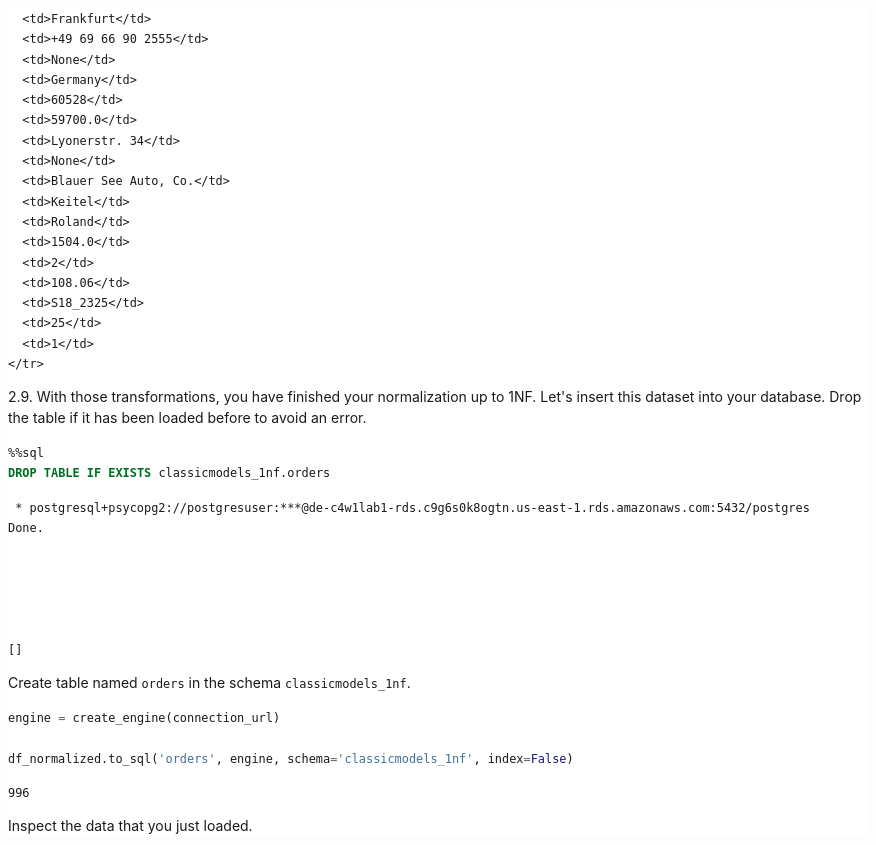       <td>Frankfurt</td>
      <td>+49 69 66 90 2555</td>
      <td>None</td>
      <td>Germany</td>
      <td>60528</td>
      <td>59700.0</td>
      <td>Lyonerstr. 34</td>
      <td>None</td>
      <td>Blauer See Auto, Co.</td>
      <td>Keitel</td>
      <td>Roland</td>
      <td>1504.0</td>
      <td>2</td>
      <td>108.06</td>
      <td>S18_2325</td>
      <td>25</td>
      <td>1</td>
    </tr>
  </tbody>
</table>
</div>



2.9. With those transformations, you have finished your normalization up to 1NF. Let's insert this dataset into your database. Drop the table if it has been loaded before to avoid an error.


```sql
%%sql
DROP TABLE IF EXISTS classicmodels_1nf.orders
```

     * postgresql+psycopg2://postgresuser:***@de-c4w1lab1-rds.c9g6s0k8ogtn.us-east-1.rds.amazonaws.com:5432/postgres
    Done.





    []



Create table named `orders` in the schema `classicmodels_1nf`.


```python
engine = create_engine(connection_url)

df_normalized.to_sql('orders', engine, schema='classicmodels_1nf', index=False)
```




    996



Inspect the data that you just loaded.

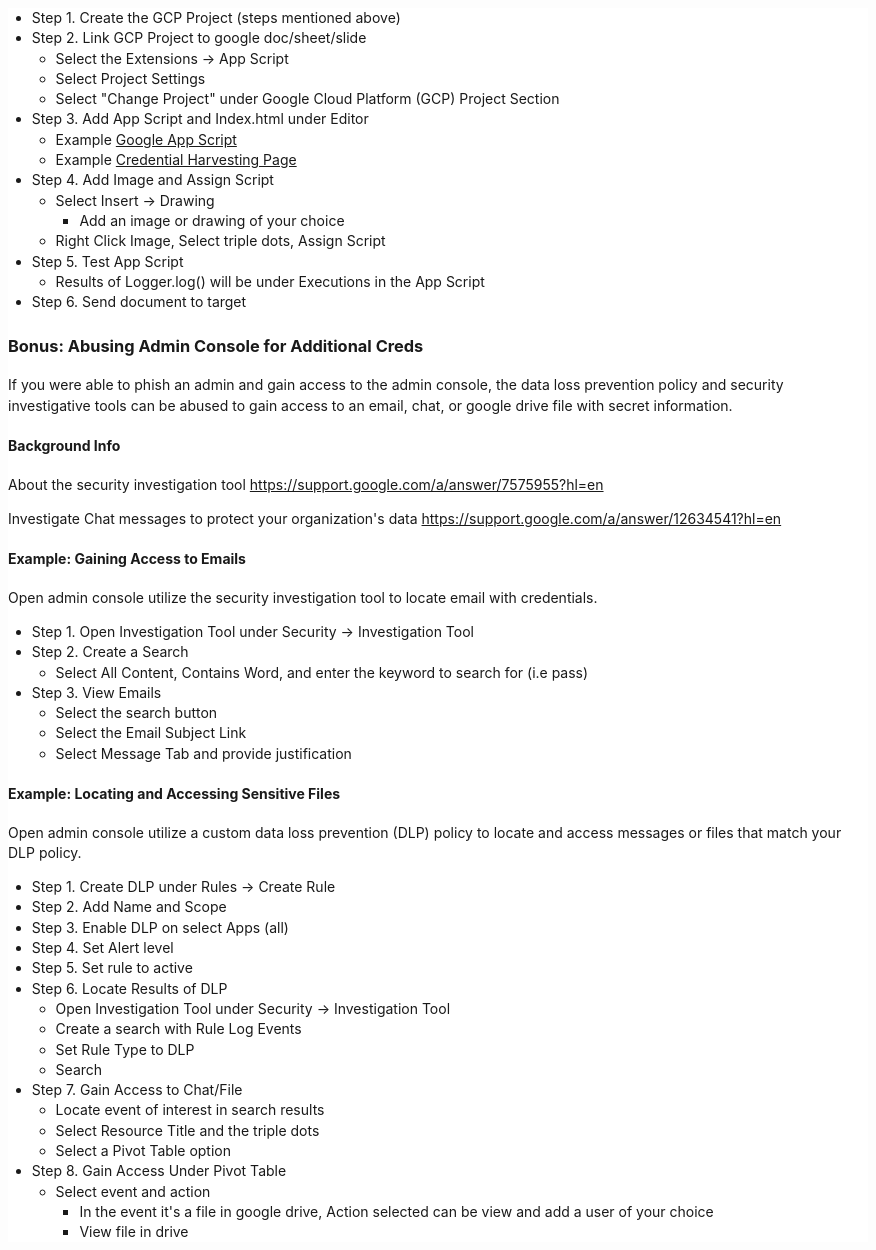- Step 1. Create the GCP Project (steps mentioned above)
- Step 2. Link GCP Project to google doc/sheet/slide
    - Select the Extensions -> App Script
    - Select Project Settings
    - Select "Change Project" under Google Cloud Platform (GCP) Project Section
- Step 3. Add App Script and Index.html under Editor 
    - Example [Google App Script](code.gs)
    - Example [Credential Harvesting Page](index.html)
- Step 4. Add Image and Assign Script
    -  Select Insert → Drawing 
        - Add an image or drawing of your choice
    - Right Click Image, Select triple dots, Assign Script 
- Step 5. Test App Script
    - Results of Logger.log() will be under Executions in the App Script
- Step 6. Send document to target

### Bonus: Abusing Admin Console for Additional Creds
If you were able to phish an admin and gain access to the admin console, the data loss prevention policy and security investigative tools can be abused to gain access to an email, chat, or google drive file with secret information. 


#### Background Info
About the security investigation tool
https://support.google.com/a/answer/7575955?hl=en

Investigate Chat messages to protect your organization's data
https://support.google.com/a/answer/12634541?hl=en

#### Example: Gaining Access to Emails
Open admin console utilize the security investigation tool to locate email with credentials. 
- Step 1. Open Investigation Tool under Security -> Investigation Tool
- Step 2. Create a Search 
    - Select All Content, Contains Word, and enter the keyword to search for (i.e pass)
- Step 3. View Emails
    - Select the search button
    - Select the Email Subject Link
    - Select Message Tab and provide justification

#### Example: Locating and Accessing Sensitive Files
Open admin console utilize a custom data loss prevention (DLP) policy to locate and access messages or files that match your DLP policy.
- Step 1. Create DLP under Rules -> Create Rule
- Step 2. Add Name and Scope
- Step 3. Enable DLP on select Apps (all)
- Step 4. Set Alert level
- Step 5. Set rule to active
- Step 6. Locate Results of DLP
    - Open Investigation Tool under Security -> Investigation Tool
    - Create a search with Rule Log Events
    - Set Rule Type to DLP
    - Search
- Step 7. Gain Access to Chat/File
    - Locate event of interest in search results
    - Select Resource Title and the triple dots
    - Select a Pivot Table option
- Step 8. Gain Access Under Pivot Table
    - Select event and action
        - In the event it's a file in google drive, Action selected can be view and add a user of your choice
        - View file in drive 
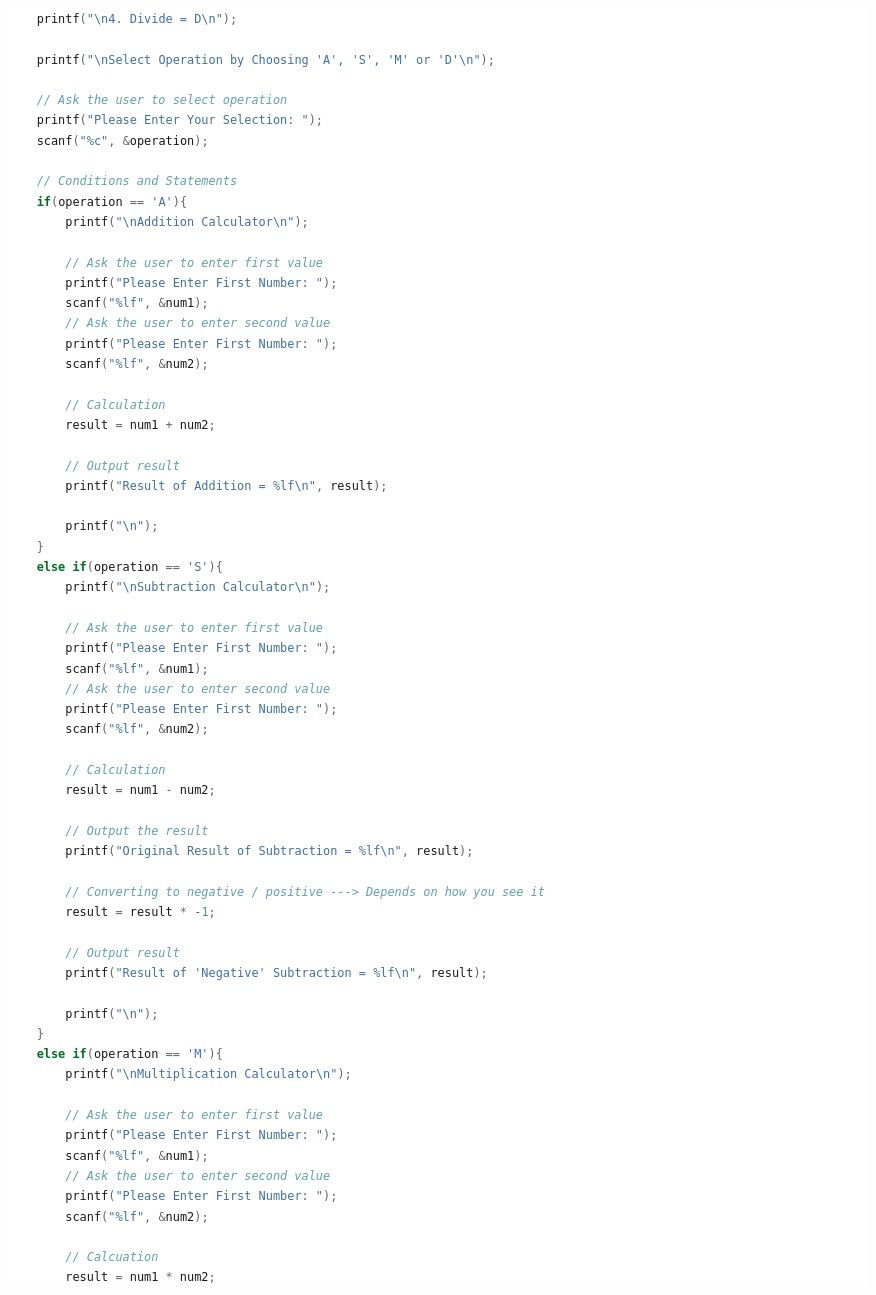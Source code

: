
 ```C
    printf("\n4. Divide = D\n");

    printf("\nSelect Operation by Choosing 'A', 'S', 'M' or 'D'\n");

    // Ask the user to select operation
    printf("Please Enter Your Selection: ");
    scanf("%c", &operation);

    // Conditions and Statements
    if(operation == 'A'){
        printf("\nAddition Calculator\n");
        
        // Ask the user to enter first value
        printf("Please Enter First Number: ");
        scanf("%lf", &num1);
        // Ask the user to enter second value
        printf("Please Enter First Number: ");
        scanf("%lf", &num2);

        // Calculation
        result = num1 + num2;

        // Output result
        printf("Result of Addition = %lf\n", result);

        printf("\n");
    }
    else if(operation == 'S'){
        printf("\nSubtraction Calculator\n");
        
        // Ask the user to enter first value
        printf("Please Enter First Number: ");
        scanf("%lf", &num1);
        // Ask the user to enter second value
        printf("Please Enter First Number: ");
        scanf("%lf", &num2);

        // Calculation
        result = num1 - num2;

        // Output the result
        printf("Original Result of Subtraction = %lf\n", result);

        // Converting to negative / positive ---> Depends on how you see it
        result = result * -1;

        // Output result
        printf("Result of 'Negative' Subtraction = %lf\n", result);

        printf("\n");
    }
    else if(operation == 'M'){
        printf("\nMultiplication Calculator\n");

        // Ask the user to enter first value
        printf("Please Enter First Number: ");
        scanf("%lf", &num1);
        // Ask the user to enter second value
        printf("Please Enter First Number: ");
        scanf("%lf", &num2);

        // Calcuation
        result = num1 * num2;
```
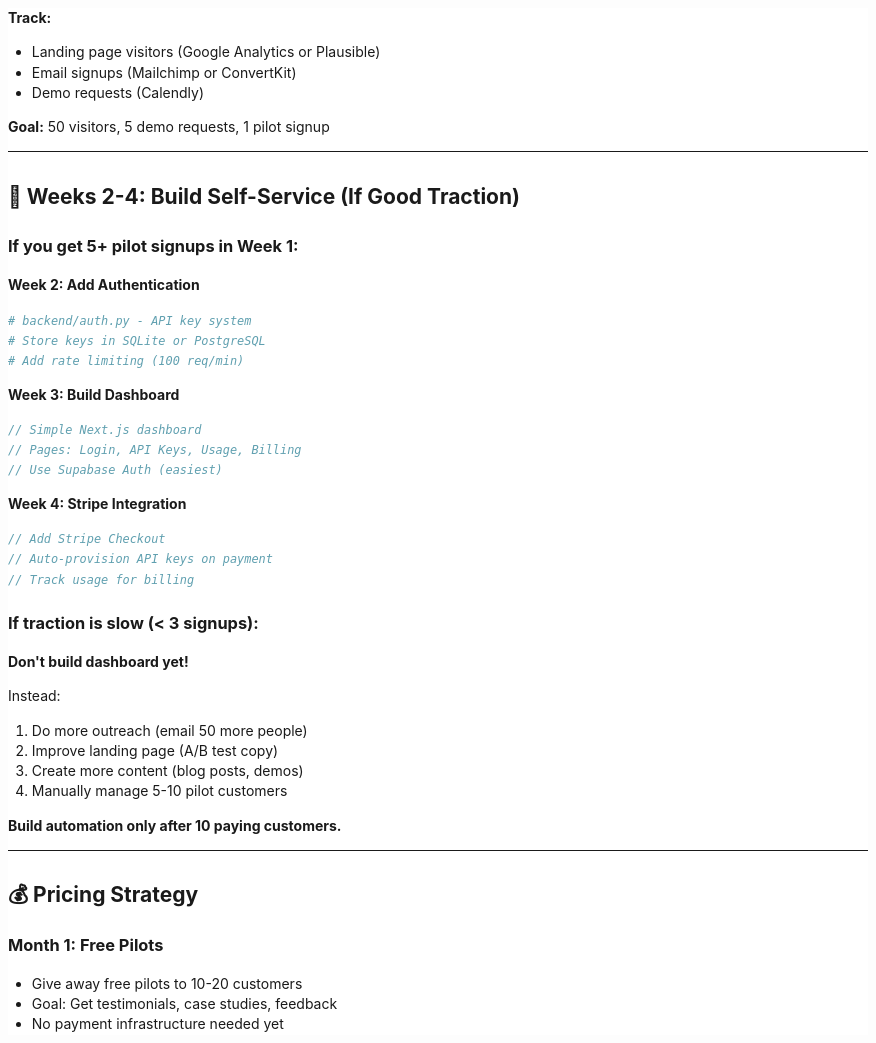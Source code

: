 **Track:**
- Landing page visitors (Google Analytics or Plausible)
- Email signups (Mailchimp or ConvertKit)
- Demo requests (Calendly)

**Goal:** 50 visitors, 5 demo requests, 1 pilot signup

---

## 📅 Weeks 2-4: Build Self-Service (If Good Traction)

### If you get 5+ pilot signups in Week 1:

**Week 2: Add Authentication**
```python
# backend/auth.py - API key system
# Store keys in SQLite or PostgreSQL
# Add rate limiting (100 req/min)
```

**Week 3: Build Dashboard**
```typescript
// Simple Next.js dashboard
// Pages: Login, API Keys, Usage, Billing
// Use Supabase Auth (easiest)
```

**Week 4: Stripe Integration**
```typescript
// Add Stripe Checkout
// Auto-provision API keys on payment
// Track usage for billing
```

### If traction is slow (< 3 signups):

**Don't build dashboard yet!**

Instead:
1. Do more outreach (email 50 more people)
2. Improve landing page (A/B test copy)
3. Create more content (blog posts, demos)
4. Manually manage 5-10 pilot customers

**Build automation only after 10 paying customers.**

---

## 💰 Pricing Strategy

### Month 1: Free Pilots
- Give away free pilots to 10-20 customers
- Goal: Get testimonials, case studies, feedback
- No payment infrastructure needed yet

▶ Work to be completed
If a line above includes the string "drive", pick it out.

▶ Answer space
If you were able to phish an admin and gain access to the admin console, the data loss prevention policy and security investigative tools can be abused to gain access to an email, chat, or google drive file with secret information. 
        - In the event it's a file in google drive, Action selected can be view and add a user of your choice
        - View file in drive 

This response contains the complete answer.